Alterations in Three-Dimensional Organization of the Cancer Genome and Epigenome.

The structural and functional basis of the genome is provided by the three-dimensional (3D) chromatin state. To enable accurate gene regulation, enhancer elements and promoter regions are brought into close spatial proximity to ensure proper, cell type-specific gene expression. In cancer, genetic and epigenetic processes can deregulate the transcriptional program. To investigate whether the 3D chromatin state is also disrupted in cancer we performed Hi-C chromosome conformation sequencing in normal and prostate cancer cells and compared the chromatin interaction maps with changes to the genome and epigenome.
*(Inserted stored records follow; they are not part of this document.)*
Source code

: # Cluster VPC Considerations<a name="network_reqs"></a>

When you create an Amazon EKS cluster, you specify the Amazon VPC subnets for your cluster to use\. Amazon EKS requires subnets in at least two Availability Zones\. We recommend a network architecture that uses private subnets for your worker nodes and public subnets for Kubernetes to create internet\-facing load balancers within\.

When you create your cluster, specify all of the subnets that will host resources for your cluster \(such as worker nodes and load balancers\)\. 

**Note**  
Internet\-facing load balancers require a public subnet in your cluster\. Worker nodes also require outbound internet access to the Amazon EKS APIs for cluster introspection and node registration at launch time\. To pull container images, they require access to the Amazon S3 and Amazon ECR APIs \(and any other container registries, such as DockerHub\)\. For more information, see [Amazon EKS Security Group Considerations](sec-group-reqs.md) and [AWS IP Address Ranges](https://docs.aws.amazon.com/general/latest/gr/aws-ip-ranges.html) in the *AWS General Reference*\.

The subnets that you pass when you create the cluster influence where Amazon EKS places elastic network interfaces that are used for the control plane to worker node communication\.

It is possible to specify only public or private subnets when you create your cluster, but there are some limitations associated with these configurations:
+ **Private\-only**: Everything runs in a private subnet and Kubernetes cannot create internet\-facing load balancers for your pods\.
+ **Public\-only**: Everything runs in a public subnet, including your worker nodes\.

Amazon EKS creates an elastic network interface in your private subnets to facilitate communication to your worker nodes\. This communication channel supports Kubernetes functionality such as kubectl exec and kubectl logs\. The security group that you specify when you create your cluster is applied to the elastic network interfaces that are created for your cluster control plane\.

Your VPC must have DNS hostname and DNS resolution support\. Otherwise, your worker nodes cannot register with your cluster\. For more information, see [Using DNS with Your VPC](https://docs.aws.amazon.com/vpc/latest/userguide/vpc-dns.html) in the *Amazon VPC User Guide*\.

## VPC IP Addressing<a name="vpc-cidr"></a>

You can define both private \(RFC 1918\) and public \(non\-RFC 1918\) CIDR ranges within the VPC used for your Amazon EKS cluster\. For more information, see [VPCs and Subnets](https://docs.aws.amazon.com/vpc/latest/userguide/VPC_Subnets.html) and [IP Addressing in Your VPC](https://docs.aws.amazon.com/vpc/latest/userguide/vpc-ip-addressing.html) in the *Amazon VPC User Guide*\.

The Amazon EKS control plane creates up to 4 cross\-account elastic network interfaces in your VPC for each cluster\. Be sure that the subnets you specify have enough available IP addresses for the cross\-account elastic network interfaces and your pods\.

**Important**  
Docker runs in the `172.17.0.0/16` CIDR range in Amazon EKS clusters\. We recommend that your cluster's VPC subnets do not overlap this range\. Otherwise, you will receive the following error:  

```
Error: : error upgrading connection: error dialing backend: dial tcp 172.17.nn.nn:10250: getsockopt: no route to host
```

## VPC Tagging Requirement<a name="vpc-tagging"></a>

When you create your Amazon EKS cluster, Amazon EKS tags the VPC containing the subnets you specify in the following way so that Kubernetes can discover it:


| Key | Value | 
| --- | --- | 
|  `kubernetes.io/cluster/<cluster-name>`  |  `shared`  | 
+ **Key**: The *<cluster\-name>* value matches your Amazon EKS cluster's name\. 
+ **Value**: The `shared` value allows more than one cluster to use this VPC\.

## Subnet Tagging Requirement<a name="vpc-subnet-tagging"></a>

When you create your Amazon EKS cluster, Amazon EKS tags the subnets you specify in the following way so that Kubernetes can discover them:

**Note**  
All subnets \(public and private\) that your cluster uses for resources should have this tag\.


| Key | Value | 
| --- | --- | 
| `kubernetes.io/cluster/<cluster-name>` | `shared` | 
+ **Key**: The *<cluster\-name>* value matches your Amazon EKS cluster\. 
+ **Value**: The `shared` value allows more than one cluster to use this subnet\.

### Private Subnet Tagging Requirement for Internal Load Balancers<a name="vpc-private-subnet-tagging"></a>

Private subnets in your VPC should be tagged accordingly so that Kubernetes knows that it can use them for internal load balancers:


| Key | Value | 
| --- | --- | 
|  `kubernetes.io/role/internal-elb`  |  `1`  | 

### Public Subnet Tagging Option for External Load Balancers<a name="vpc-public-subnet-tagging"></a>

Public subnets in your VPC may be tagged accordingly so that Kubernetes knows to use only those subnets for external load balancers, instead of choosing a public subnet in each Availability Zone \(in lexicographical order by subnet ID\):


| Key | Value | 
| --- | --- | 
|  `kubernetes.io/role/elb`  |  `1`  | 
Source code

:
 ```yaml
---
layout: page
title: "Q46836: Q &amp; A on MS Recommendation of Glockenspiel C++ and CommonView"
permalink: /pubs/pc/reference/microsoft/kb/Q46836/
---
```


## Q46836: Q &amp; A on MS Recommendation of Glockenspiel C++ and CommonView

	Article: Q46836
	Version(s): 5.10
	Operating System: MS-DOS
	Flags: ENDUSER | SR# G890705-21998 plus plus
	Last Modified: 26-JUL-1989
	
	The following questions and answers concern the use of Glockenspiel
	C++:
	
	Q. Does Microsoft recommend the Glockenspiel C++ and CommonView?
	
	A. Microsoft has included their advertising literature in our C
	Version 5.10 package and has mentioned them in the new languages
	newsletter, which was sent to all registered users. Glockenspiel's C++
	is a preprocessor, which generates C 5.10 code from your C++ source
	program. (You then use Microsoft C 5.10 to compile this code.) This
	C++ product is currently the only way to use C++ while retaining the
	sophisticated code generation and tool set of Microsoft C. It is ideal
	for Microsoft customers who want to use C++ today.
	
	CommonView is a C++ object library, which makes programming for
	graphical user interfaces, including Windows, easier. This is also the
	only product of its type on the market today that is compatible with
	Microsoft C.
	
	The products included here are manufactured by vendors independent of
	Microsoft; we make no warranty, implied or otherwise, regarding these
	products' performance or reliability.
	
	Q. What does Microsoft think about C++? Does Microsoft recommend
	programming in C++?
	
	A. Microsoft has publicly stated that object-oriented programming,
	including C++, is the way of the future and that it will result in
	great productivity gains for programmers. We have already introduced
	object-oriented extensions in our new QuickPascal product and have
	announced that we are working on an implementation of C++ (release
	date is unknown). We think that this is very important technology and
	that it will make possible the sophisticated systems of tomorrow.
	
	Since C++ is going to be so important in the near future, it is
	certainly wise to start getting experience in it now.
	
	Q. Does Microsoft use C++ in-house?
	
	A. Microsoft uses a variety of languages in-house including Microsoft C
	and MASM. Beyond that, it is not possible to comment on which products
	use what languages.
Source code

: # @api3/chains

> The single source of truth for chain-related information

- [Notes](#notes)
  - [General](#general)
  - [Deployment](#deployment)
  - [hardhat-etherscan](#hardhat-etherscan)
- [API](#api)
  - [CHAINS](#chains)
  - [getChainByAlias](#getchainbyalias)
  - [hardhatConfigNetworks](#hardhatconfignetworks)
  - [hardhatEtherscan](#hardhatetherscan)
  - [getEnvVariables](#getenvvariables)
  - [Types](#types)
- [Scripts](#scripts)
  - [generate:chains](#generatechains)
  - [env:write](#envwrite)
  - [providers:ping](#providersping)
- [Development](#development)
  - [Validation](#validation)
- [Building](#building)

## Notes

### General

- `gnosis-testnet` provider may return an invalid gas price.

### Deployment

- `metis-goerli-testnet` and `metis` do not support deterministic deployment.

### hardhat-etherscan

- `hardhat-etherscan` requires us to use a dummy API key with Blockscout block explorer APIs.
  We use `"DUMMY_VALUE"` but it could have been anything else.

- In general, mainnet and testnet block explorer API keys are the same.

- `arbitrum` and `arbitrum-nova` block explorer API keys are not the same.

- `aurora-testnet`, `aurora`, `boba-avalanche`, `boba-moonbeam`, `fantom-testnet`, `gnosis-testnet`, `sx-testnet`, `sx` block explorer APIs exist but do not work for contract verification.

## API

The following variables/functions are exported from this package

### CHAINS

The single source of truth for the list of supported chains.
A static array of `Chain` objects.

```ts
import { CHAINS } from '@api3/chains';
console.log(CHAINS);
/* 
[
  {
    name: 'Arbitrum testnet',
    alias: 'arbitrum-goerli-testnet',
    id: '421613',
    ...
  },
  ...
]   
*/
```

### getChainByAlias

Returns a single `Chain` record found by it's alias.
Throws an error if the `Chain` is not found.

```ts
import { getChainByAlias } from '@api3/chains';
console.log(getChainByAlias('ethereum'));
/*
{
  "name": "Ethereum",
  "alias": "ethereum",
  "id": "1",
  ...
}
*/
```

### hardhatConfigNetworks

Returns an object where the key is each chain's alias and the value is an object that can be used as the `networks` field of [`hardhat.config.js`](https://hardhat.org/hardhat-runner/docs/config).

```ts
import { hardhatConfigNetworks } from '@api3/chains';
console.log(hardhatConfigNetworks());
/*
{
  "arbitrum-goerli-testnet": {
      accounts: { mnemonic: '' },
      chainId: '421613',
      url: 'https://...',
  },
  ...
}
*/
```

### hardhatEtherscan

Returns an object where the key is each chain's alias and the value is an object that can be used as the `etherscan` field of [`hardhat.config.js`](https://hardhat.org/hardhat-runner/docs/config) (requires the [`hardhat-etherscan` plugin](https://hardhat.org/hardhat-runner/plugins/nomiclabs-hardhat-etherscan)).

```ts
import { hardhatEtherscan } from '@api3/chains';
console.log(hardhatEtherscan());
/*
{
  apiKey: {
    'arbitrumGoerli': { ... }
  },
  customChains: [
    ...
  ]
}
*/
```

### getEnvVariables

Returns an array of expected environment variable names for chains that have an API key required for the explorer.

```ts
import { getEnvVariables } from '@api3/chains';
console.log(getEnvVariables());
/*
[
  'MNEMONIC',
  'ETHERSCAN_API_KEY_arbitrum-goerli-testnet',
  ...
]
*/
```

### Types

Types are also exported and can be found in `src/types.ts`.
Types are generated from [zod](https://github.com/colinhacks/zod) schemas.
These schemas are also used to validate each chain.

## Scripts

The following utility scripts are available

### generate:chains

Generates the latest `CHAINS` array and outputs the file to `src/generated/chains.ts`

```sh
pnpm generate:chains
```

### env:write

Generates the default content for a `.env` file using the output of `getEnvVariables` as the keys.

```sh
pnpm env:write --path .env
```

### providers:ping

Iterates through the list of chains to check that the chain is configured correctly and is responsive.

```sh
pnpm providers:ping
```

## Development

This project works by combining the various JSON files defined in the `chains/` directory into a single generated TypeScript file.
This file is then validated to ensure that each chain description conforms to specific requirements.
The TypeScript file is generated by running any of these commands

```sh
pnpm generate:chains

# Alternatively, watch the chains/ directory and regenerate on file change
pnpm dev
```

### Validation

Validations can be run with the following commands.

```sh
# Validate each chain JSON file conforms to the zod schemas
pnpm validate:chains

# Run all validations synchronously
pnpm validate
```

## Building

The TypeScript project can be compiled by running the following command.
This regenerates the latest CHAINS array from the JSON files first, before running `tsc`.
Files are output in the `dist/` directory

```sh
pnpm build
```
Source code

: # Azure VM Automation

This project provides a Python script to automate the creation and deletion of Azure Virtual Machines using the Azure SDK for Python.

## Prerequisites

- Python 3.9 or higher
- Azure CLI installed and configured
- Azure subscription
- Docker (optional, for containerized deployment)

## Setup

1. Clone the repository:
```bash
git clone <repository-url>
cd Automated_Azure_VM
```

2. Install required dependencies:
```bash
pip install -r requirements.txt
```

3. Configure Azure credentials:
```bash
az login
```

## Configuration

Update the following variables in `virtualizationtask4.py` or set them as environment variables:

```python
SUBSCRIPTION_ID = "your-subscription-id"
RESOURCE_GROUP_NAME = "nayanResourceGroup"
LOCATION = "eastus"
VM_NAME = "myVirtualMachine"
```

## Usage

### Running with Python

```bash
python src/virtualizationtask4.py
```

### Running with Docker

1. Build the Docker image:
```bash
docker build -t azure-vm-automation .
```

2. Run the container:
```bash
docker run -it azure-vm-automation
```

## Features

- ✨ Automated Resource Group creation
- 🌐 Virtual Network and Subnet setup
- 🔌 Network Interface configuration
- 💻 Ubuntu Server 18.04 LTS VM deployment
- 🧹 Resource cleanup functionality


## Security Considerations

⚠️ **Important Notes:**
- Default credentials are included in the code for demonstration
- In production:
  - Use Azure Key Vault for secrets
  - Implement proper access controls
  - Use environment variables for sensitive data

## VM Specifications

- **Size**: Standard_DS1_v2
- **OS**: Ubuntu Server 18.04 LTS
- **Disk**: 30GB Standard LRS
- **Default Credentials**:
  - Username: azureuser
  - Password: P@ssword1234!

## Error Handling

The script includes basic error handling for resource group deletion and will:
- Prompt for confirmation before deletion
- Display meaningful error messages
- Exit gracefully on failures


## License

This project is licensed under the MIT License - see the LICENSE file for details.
Notably, we find that additional topologically associated domain (TAD) boundaries are formed in cancer cells resulting in smaller TADs and altered gene expression profiles. The new TAD boundaries are commonly associated with copy-number changes observed in the cancer genome. We also identified new cancer-specific chromatin loops within TADs that are enriched for enhancers and promoters. Finally, we find that many of the long-range epigenetically silenced (LRES) and long-range epigenetically active (LREA) regions in cancer are characterized by differential chromatin interactions. Together our data provide a new insight into charting alterations in higher-order structure and the relationship with genetic, epigenetic, and transcriptional changes across the cancer genome.